Should A/B testing be limited to two different versions of an idea? Is there an optimal number?

A/B testing doesn’t need to be limited to two ideas at all. You can certainly have multiple variants of a specific idea. If you have a couple of different versions of a similar test, and you can run them easily against one another, that’s fine. The key is that you’re not changing too many variables at once. I’ll use a very simple example. If you’re going to test both button color and button copy at the same time, realize that those are two distinct and different variables and you’re going to need to control for that when you run tests.

The same is true with the core user experience test. If you’re testing changes to the user experience and you’re changing a lot of variables across the two different variants that you’re running, you might not be able to pinpoint what caused one or the other to do better. So it’s important when you’re running tests to think about those elements. Some times that really matters. Other times, if you’re just trying to establish a new baseline or a new core user experience, you’re okay with taking the risk on two wildly different variants for a new core user experience or for a new feature. So it comes down to what risk do you want to take in terms of understanding what’s causing the effect and also how well you understand the customer.

What’s the most surprising thing you’ve ever found out from an A/B test?

I would actually say that you get a lot of surprising findings with A/B tests. Sometimes it’s that something you’ve run multiple times and that has always worked no longer works. For example, I used to always assume that less fields was better on sign-up forms. And then over a succession of different companies, I had a realization that it actually really depends on what data you’re trying to collect and then what those fields indicate about the long-term retention of that customer.

I also used to have an assumption that a single page form was better than multi-screen form, but actually we’ve been seeing that escalation of commitment, where you enter more data on each successive page actually can have higher conversion rates. You see this with survey products like Typeform or other signup forms, where you collect one piece of data at a time. This can actually result in a higher completion rate.

The most important thing to remember is go into tests expecting to be surprised, but not expecting anything to particularly win. And go in with a mindset of learning and being ready to adapt what you’ve done before, because what you’ve done before may no longer work. Making assumptions based on what you’ve seen work previously is a really good way to end up not being successful when you’re doing A/B testing or when you’re trying to figure out how to optimize and improve your product. Listen to what customers are telling you, both in person and through the data. It’s going to be different product to product, especially as you encounter different types of customers.

What’s one last piece of feedback you’d give on A/B testing or testing in general?

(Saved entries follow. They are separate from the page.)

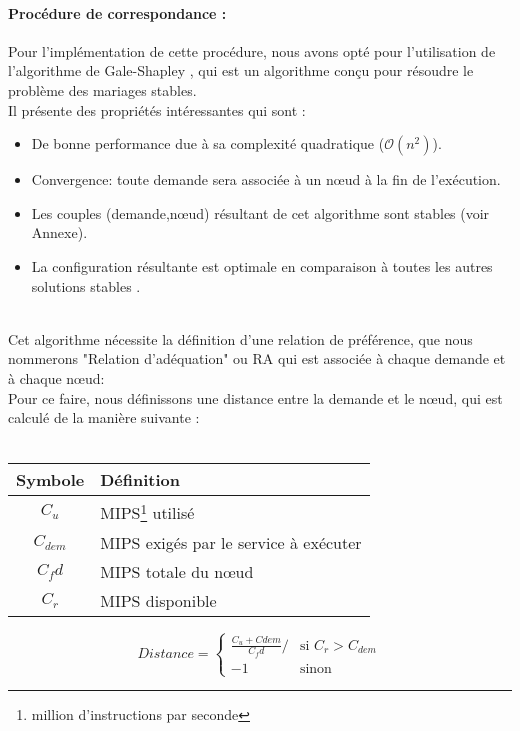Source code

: \paragraph{Procédure de correspondance :}
Pour l'implémentation de cette procédure, nous avons opté pour l'utilisation de l'algorithme de Gale-Shapley \cite{gale-shapley}, qui est un algorithme conçu pour résoudre le problème des mariages stables.\\
Il présente des propriétés intéressantes qui sont :
\begin{itemize}
  \item De bonne performance due à sa complexité quadratique ($\mathcal{O}(n^2)$).
    \item Convergence: toute demande sera associée à un nœud à la fin de l'exécution.
    \item Les couples (demande,nœud) résultant de cet algorithme sont stables (voir Annexe).
    \item La configuration résultante est optimale en comparaison à toutes les autres solutions stables \cite{gale-shapley}.
\end{itemize} \\
Cet algorithme nécessite la définition d'une relation de préférence, que nous nommerons "Relation d'adéquation" ou RA qui est associée à chaque demande et à chaque nœud:\\
Pour ce faire, nous définissons une distance entre la demande et le nœud, qui est calculé de la manière suivante :
\\ \\
\begin{minipage}[t]{0.4\textwidth}
\begin{flushleft}
    \begin{tabular}{| c | p{4cm}|}
    \hline
    Symbole & Définition \\
    \hline
    $C_u$ & MIPS\footnote{million d'instructions par seconde} utilisé \\ 
    \hline
    $C_{dem}$ & MIPS exigés par le service à exécuter \\
    \hline
    $C_fd$ & MIPS totale du nœud \\
    \hline
    $C_r$ & MIPS disponible \\
    \hline
    \end{tabular}
\end{flushleft}
\end{minipage}
%
\begin{minipage}[th]{0.4\textwidth}
\begin{flushright} 
\begin{center}
    $$Distance =\left \lbrace 
    \begin{array}{ll}
        \frac{C_u + Cdem}{C_fd}/ & \mbox{si $C_r > C_{dem}$}\\
        -1 & \mbox{sinon}
    \end{array}
\right.$$
\end{center}
\end{flushright}
\end{minipage}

I think when we look to get data about people, and in general when I’ve run different A/B teams, what you’re always trying to do is identify at the outset what is the core metric that you’re trying to move. And so that is key to starting and running any A/B test. If you don’t know what metric you’re trying to move and how it ladders up into your overall KPIs or OKRs or whatever system you’re using, then you really need to question why am I running this A/B test. At companies like Showmax and One Kings Lane, we spent a lot of time running A/B tests that were all about optimizing conversion rate, email open rate, and retention rates. And I think we did that because those were core metrics to the business, so we focused A/B testing on things that were core to the overall business and the company focus that we cared about.

I think that’s what matters. It really matters that you find and try to move a metric that is going to be meaningful in the grand scheme of the business. If you’re just moving vanity metrics that don’t matter, that’s a problem. One other key thing I would add is try to track those metrics down to the level of value. What you’ll often see is you’ll improve email clicks or email opens, and you might even improve visits, but you don’t see it actually translate to revenue, where you don’t see more total orders or total purchases coming from that.

It’s really important when you run these tests that you don’t just move the top line metrics, but that you also track, if you can, to the bottom line metrics, things like revenue, user acquisition, conversion rates. If you’re not moving those and you’re just adding more users to one more step in the funnel, then you need to go back and think, okay, I’ve moved people one step, but now I’ve got to keep moving them through my funnel. How do I do that? Or do you then start to question, do I have the right users actually coming to the product?